It is impossible to understand your heart or your culture if you do not discern the counterfeit gods that influence them. In Romans 1:21-25 St Paul shows that idolatry is not only one sin among many, but what is fundamentally wrong with the human heart:
For although they knew God, they neither glorified him as God nor gave thanks to him … .They exchanged the truth of God for a lie, and worshiped and served created things rather than the Creator. (Romans 1:21, 25)
Paul goes on to make a long list of sins that create misery and evil in the world, but they all find their roots in this soil, the inexorable human drive for "god-making." In other words, idolatry is always the reason we ever do anything wrong. No one grasped this better than Martin Luther. In his Larger Catechism (1528) and also his Treatise on Good Works he wrote that the Ten Commandments begin with a commandment against idolatry. Why does this come first in the order? Because, he argued, the fundamental motivation behind law-breaking is idolatry. We never break the other commandments without breaking the first one. Why do we ever fail to love or keep promises or live unselfishly? Of course, the general answer is "because we are weak and sinful", but the specific answer in any actual circumstance is that there is something you feel you must have to be happy, that is more important to your heart than God himself. We would not lie unless first we had made something—human approval, reputation, power over others, financial advantage—more important and valuable to our hearts than the grace and favor of God. The secret to change is always to identify and dismantle the basic idols of the heart.

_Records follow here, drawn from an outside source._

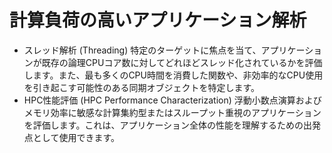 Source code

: # 計算負荷の高いアプリケーション解析
- スレッド解析 (Threading) 特定のターゲットに焦点を当て、アプリケーションが既存の論理CPUコア数に対してどれほどスレッド化されているかを評価します。また、最も多くのCPU時間を消費した関数や、非効率的なCPU使用を引き起こす可能性のある同期オブジェクトを特定します。
- HPC性能評価 (HPC Performance Characterization) 浮動小数点演算およびメモリ効率に敏感な計算集約型またはスループット重視のアプリケーションを評価します。これは、アプリケーション全体の性能を理解するための出発点として使用できます。
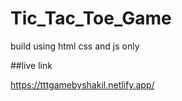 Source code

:# Tic_Tac_Toe_Game 
build using html css and js only 

##live link 

https://tttgamebyshakil.netlify.app/
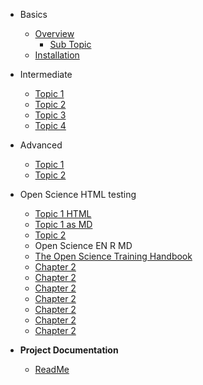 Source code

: - Basics
  - [Overview](basics/overview.md)
    - [Sub Topic](basics/requirements/sub-topic.md)
  - [Installation](basics/installation.md)
- Intermediate
  - [Topic 1](intermediate/topics-1.md)
  - [Topic 2](intermediate/topics-2.md)
  - [Topic 3](intermediate/topics-3.md)
  - [Topic 4](intermediate/topics-4.md)
- Advanced
  - [Topic 1](advanced/adv-topic-1.md)
  - [Topic 2](advanced/adv-topic-2.md)
- Open Science HTML testing
  - [Topic 1 HTML](openscience/document-1.html)
  - [Topic 1 as MD](openscience/document-1.md)
  - [Topic 2](openscience/index.html)
  - Open Science EN R MD
  - [The Open Science Training Handbook](openscience-en/chapter_1.md)
  - [Chapter 2](openscience-en/chapter_2.md)
  - [Chapter 2](openscience-en/chapter_3.md)
  - [Chapter 2](openscience-en/chapter_4.md)
  - [Chapter 2](openscience-en/chapter_5.md)
  - [Chapter 2](openscience-en/chapter_6.md)
  - [Chapter 2](openscience-en/chapter_7.md)
  - [Chapter 2](openscience-en/chapter_8.md)


- **Project Documentation**
  - [ReadMe](https://github.com/hibbitts-design/docsify-open-publishing-starter-kit/blob/master/README.md)
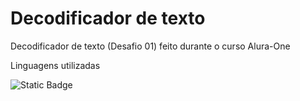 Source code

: # Decodificador de texto
Decodificador de texto (Desafio 01) feito durante o curso Alura-One


Linguagens utilizadas

<img alt="Static Badge" src="https://img.shields.io/badge/JavaScript-color?color=%23F5EF01">

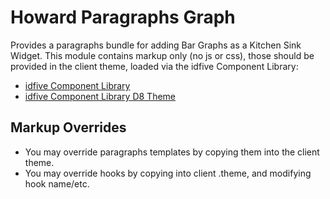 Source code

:# Howard Paragraphs Graph 
Provides a paragraphs bundle for adding Bar Graphs  as a Kitchen Sink Widget.
This module contains markup only (no js or css), those should be provided in the client theme, loaded via the idfive Component Library:
 - [idfive Component Library](https://bitbucket.org/idfivellc/idfive-component-library)
 - [idfive Component Library D8 Theme](https://bitbucket.org/idfivellc/idfive-component-library-d8-theme)
## Markup Overrides
- You may override paragraphs templates by copying them into the client theme.
- You may override hooks by copying into client .theme, and modifying hook name/etc.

It is also impossible to understand a culture without discerning its idols. The Jewish philosophers Halbertal and Margalit make it clear that idolatry is not simply ritual worship, but a whole sensibility and pattern of life based on making particular finite values and created things into god-like absolutes. In the Bible, therefore, turning from idols always includes a rejection of the culture that the idols produce. God tells Israel that they must not only reject the other nations' gods, but "you shall not follow their practices." (Exodus 23:24) There is no way to challenge idols without doing cultural criticism, and there is no way to do cultural criticism without discerning and challenging idols. A good example of this is the preaching of St Paul in Athens (Acts 17) and Ephesus (Acts 19.) Paul challenged the gods of the city of Ephesus (Acts 19:26) and that led to such an alteration in the spending patterns of new converts that it changed the local economy. That in turn touched off a riot led by local merchants. Contemporary observers have often noted that modern Christians are as materialistic as everyone else in our culture. Could this be because our preaching of the gospel does not, like St Paul's, include the exposure of our culture's counterfeit gods?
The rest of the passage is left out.